Question 3 True / False
The CFG-to-PDA construction is more complex than the PDA-to-CFG construction.
TTrue
FFalse
Answer: False
The CFG→PDA direction is the more intuitive one: the PDA simulates a leftmost derivation by pushing nonterminals and replacing them with production rule right-hand sides. The PDA→CFG direction is more mechanically involved, constructing nonterminals A_{pq} for each pair of states (p, q) and encoding transitions as production rules. The resulting grammar is often large and unwieldy, but proving its existence is what completes the equivalence.
Question 4 True / False
If a language can be recognized by a pushdown automaton, then some context-free grammar generates exactly that language.
TTrue
FFalse
Answer: True
This is the PDA→CFG direction of the equivalence theorem. For every PDA, there is an equivalent CFG that generates the same language. The construction creates nonterminals for each pair of states representing 'strings that move the PDA from state p to state q while returning the stack to its original height,' and production rules encode the transitions. The grammar may be large, but its existence proves the equivalence.
Question 5 Short Answer
Explain the key idea behind the CFG-to-PDA construction: what is the PDA doing with its stack, and how does this simulate the grammar?
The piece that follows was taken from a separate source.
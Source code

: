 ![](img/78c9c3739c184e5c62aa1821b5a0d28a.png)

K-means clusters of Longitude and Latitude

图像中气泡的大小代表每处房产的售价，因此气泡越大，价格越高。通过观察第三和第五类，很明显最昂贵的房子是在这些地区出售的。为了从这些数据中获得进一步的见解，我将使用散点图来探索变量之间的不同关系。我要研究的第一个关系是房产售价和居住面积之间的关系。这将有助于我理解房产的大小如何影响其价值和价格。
Think about your answer, then reveal below.
Model answer: The PDA simulates a leftmost derivation of the CFG. It begins by pushing the start symbol onto the stack. At each step: if the top of the stack is a nonterminal, the PDA nondeterministically replaces it with the right-hand side of one of that nonterminal's production rules (pushing the symbols in reverse order so the leftmost symbol ends up on top). If the top is a terminal matching the next input character, the PDA pops it and advances. The PDA accepts when the stack is empty and all input is consumed — meaning it successfully derived the input string from the start symbol.
The stack tracks 'what remains to be derived.' At every point in the computation, the stack contains the suffix of a sentential form — the part of the derivation not yet matched against input. Nondeterminism is key: the PDA guesses which production rule to apply at each step, so there exists a computation path that accepts if and only if the input string is in the language.